ERU - ENERGY RECOVERY UNIT

In the modern global scenario, humanity faces unprecedented challenges regarding the pursuit of sustainability, clean energy, and environmental preservation. As the impacts of climate change and environmental degradation become more evident, the need to adopt environmentally responsible practices and technologies becomes crucial. The growing awareness of the limits of finite natural resources and the consequences of greenhouse gas emissions drives the demand for sustainable alternatives in the field of energy and waste management.

In this global context, society is increasingly focused on reducing environmental footprints, promoting clean and renewable energy sources, and implementing innovative solutions to address environmental challenges. The transition to a greener and more sustainable economy is a priority in many countries, recognizing the relationship between environmental preservation, human well-being, and economic progress.

The city of Santos and the broader Baixada Santista region in São Paulo state face a growing problem related to the accumulation of solid waste. Due to its coastal location, dynamic economy, and dense population, the region deals with significant challenges in the proper management of urban and industrial waste. The increase in waste production, lack of efficient recycling infrastructure, and improper waste disposal have contributed to worsening this issue, resulting in environmental, social, and public health consequences. In this context, it is essential to effectively address the problem of solid waste accumulation to promote a healthier and more sustainable environment in Baixada Santista.

Within this scenario emerges the possibility of creating Energy Recovery Facilities (ERFs), whose basic operation consists of controlled waste incineration, where the generated heat is converted into thermal energy. This thermal energy can then be converted into electricity or used directly as heat for industrial processes, building heating, or even steam production in plants. These facilities can serve as a bridge between waste management and energy production, utilizing the energy value contained in urban and industrial solid waste that would normally be sent to landfills.

Although concerns about dioxin pollution and other heavy metals from incinerators arose in the past, advances in pollution control technology have helped mitigate these concerns to some extent. This technology is already widely used in Asia and Europe, with Japan standing out as having over 1,000 incinerators spread throughout the country.

THEORETICAL FRAMEWORK

To better understand Energy Recovery Facilities (ERFs), we first need to understand their utility and main purposes. It's important to mention that this technology is widely used for effective waste management, which, among other terms, consists of ways to reuse the waste that society generates.
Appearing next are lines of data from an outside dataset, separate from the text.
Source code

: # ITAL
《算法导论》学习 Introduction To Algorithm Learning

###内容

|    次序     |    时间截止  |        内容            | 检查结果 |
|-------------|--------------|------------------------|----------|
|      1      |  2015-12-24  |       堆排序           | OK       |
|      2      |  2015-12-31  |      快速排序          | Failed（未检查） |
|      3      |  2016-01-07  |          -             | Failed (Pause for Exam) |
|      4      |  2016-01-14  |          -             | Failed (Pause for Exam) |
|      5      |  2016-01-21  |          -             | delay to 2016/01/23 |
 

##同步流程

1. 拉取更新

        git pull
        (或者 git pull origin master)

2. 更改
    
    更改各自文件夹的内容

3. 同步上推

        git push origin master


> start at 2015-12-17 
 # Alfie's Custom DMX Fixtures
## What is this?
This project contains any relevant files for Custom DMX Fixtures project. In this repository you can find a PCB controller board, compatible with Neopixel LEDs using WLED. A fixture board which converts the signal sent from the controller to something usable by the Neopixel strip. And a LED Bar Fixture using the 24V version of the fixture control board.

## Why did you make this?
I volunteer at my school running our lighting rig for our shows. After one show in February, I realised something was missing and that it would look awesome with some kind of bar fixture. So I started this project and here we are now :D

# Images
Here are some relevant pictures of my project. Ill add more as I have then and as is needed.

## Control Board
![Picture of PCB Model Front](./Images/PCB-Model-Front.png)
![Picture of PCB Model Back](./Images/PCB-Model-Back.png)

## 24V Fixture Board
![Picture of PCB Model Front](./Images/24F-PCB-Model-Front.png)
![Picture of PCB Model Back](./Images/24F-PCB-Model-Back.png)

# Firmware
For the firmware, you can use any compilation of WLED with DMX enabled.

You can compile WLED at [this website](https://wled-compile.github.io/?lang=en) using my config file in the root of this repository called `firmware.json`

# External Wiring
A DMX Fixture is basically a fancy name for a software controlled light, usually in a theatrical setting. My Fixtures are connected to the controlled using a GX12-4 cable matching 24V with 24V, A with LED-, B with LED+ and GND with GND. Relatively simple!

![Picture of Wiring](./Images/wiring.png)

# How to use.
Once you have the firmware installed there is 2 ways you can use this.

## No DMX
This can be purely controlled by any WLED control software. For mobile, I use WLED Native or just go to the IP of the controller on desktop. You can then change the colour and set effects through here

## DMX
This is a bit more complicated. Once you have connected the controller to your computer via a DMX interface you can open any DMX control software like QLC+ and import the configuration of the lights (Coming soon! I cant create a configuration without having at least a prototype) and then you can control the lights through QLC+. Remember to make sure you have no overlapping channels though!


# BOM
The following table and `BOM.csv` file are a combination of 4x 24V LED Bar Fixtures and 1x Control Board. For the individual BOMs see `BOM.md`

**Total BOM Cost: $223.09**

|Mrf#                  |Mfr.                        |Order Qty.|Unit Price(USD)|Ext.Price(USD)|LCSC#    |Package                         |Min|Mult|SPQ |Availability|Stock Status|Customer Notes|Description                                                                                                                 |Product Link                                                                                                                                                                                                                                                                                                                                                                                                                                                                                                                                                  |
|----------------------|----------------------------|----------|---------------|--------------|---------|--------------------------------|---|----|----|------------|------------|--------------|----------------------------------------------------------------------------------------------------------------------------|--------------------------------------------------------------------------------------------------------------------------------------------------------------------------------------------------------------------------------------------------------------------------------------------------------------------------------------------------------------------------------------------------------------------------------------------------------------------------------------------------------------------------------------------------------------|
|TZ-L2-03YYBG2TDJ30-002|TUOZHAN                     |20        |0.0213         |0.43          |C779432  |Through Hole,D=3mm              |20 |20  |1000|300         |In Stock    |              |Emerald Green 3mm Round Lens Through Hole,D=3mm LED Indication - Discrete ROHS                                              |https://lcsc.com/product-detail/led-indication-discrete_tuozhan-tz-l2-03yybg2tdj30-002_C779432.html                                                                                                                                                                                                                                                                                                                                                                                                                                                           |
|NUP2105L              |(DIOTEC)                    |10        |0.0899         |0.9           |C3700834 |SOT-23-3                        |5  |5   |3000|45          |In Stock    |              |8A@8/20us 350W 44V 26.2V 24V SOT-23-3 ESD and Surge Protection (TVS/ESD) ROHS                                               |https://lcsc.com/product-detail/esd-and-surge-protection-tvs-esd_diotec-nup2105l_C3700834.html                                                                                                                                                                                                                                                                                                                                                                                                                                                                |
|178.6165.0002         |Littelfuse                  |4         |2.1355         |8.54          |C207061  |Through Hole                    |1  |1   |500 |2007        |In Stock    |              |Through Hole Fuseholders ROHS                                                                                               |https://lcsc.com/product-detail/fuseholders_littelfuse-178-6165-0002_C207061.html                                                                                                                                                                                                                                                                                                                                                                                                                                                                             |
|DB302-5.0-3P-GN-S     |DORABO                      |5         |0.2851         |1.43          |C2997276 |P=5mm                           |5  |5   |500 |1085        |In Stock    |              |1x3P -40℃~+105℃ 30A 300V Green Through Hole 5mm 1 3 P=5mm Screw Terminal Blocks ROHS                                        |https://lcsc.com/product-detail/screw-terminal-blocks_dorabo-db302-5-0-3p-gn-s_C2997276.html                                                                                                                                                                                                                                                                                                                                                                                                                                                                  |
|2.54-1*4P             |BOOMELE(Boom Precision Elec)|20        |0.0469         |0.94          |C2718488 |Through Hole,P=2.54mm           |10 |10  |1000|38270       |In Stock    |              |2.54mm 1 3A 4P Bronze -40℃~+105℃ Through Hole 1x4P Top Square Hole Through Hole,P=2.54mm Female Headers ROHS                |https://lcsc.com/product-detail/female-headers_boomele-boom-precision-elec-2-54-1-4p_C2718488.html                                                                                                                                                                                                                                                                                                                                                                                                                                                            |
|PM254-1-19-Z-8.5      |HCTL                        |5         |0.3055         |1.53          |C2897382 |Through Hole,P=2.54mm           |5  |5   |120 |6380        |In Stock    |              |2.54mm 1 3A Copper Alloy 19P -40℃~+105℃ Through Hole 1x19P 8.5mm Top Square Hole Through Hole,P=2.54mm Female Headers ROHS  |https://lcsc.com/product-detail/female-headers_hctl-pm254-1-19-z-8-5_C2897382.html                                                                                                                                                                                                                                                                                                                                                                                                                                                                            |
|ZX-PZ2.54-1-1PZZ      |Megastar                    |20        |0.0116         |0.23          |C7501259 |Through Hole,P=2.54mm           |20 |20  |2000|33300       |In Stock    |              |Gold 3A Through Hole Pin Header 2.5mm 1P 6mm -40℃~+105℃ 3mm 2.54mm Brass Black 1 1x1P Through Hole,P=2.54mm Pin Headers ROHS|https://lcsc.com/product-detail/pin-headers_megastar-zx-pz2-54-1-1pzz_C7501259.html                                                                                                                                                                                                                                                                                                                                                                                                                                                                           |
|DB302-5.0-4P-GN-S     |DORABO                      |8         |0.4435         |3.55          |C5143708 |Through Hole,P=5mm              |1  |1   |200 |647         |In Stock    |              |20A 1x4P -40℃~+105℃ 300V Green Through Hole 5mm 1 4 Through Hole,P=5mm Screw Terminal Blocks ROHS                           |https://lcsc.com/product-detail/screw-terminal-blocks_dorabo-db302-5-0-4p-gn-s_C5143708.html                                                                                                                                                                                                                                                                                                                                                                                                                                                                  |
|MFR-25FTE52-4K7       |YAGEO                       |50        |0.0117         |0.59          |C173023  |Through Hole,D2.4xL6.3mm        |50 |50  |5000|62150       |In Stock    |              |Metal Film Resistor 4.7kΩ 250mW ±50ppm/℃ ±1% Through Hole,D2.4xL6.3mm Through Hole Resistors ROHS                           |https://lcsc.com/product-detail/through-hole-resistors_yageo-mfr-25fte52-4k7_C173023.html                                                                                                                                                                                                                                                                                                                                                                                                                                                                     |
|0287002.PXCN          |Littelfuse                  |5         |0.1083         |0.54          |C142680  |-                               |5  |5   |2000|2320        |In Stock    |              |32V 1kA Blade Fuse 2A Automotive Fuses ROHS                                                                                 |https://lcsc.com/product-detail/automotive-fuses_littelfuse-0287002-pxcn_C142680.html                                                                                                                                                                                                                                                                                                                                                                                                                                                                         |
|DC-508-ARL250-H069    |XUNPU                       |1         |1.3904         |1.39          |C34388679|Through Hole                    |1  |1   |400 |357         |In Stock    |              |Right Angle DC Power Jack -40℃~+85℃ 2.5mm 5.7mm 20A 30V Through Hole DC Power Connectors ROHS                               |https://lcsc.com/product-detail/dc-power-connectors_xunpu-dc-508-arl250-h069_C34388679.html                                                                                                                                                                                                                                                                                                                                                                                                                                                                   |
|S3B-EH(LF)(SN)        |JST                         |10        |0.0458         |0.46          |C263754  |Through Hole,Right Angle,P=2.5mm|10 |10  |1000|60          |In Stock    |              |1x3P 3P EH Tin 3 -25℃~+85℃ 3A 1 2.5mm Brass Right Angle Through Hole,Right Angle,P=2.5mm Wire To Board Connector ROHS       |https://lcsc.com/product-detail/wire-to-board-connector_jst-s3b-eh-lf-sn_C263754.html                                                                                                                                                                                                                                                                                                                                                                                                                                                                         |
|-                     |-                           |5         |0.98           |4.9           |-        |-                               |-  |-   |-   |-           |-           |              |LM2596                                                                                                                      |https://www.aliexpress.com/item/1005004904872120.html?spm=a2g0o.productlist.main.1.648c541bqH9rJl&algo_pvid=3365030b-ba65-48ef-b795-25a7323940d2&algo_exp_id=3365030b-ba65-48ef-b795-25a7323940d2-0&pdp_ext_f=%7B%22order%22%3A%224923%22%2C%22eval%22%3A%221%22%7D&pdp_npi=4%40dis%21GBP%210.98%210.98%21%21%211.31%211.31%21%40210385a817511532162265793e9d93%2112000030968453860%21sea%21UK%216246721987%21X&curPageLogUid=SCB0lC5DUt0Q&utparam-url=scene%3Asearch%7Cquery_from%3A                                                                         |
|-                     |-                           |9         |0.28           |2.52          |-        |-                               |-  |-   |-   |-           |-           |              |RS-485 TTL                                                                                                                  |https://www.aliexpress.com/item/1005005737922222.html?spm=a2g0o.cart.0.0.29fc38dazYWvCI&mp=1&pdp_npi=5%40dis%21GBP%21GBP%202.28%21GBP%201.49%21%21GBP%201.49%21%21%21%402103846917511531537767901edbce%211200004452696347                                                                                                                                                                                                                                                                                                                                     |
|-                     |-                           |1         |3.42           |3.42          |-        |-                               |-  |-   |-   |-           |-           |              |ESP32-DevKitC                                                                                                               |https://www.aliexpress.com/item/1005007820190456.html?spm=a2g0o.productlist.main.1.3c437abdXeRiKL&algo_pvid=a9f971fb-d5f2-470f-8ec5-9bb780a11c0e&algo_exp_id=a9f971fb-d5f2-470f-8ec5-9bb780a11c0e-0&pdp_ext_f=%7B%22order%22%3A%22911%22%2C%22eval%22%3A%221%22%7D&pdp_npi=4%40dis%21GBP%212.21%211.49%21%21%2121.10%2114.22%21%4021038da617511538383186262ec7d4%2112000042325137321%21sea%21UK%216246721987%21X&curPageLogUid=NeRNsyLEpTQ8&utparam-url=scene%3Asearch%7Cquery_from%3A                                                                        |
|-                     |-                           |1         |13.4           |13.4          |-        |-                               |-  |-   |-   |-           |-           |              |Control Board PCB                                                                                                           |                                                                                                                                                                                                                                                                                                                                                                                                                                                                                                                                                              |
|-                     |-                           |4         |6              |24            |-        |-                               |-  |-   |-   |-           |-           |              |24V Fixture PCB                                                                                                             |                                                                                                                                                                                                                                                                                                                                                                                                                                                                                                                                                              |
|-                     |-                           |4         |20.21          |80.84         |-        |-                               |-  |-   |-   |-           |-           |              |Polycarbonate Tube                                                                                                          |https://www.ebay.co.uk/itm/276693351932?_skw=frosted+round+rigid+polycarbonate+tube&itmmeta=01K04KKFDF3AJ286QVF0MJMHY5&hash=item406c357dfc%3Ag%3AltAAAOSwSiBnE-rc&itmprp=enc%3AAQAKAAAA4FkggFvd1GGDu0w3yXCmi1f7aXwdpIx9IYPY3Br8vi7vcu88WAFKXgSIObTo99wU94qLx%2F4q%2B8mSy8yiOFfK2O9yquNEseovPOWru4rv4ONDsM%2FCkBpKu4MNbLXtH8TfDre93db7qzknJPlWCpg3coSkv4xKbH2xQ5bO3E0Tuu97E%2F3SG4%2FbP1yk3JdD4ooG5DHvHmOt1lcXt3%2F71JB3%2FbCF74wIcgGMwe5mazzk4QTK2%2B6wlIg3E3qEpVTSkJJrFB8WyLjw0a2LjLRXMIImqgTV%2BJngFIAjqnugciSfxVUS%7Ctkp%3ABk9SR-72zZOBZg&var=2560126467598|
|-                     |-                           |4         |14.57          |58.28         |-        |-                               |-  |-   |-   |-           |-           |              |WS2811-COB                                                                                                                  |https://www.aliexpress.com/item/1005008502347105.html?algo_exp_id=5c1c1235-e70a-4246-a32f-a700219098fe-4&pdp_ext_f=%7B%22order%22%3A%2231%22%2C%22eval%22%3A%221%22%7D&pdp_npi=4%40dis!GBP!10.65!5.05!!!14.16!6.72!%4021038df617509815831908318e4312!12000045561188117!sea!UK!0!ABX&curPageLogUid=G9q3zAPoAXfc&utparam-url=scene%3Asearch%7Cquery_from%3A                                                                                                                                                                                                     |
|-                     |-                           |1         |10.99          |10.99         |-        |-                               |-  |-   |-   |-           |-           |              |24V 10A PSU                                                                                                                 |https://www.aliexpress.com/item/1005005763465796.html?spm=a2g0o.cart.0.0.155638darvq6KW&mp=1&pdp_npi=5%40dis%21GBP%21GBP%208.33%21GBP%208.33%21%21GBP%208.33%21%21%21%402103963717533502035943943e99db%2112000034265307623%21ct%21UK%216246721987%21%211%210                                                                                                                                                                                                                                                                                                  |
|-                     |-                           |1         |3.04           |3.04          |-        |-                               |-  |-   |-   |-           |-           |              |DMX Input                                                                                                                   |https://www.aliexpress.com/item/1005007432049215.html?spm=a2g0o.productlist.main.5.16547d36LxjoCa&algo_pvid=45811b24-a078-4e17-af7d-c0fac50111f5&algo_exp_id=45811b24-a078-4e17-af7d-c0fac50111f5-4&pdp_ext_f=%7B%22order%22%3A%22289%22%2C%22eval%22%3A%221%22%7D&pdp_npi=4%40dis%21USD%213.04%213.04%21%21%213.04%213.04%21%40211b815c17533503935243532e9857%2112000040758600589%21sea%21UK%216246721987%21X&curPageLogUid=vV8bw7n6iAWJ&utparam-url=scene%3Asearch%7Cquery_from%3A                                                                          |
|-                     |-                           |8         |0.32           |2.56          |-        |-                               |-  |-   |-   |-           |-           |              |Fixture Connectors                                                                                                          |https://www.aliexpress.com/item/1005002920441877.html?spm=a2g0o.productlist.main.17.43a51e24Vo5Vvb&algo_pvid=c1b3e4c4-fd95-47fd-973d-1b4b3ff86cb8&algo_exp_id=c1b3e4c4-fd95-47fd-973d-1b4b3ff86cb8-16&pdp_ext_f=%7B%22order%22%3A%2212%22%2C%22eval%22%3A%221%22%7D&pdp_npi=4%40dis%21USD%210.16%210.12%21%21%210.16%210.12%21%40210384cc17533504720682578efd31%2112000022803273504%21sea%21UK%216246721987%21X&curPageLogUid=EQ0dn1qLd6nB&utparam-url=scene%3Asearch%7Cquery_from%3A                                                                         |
According to McDougall et al. (2001), waste is a byproduct of human activity, containing materials similar to useful products but lacking value due to their mixed composition.

As societies progressed economically, becoming more industrialized with increased consumption rates and quality of life, the generation of this waste began to become a problem not only for industry but also for urban waste, creating the need to find ways not only to reduce waste generation but also to reuse it whenever possible, promoting greater sustainability for the planet.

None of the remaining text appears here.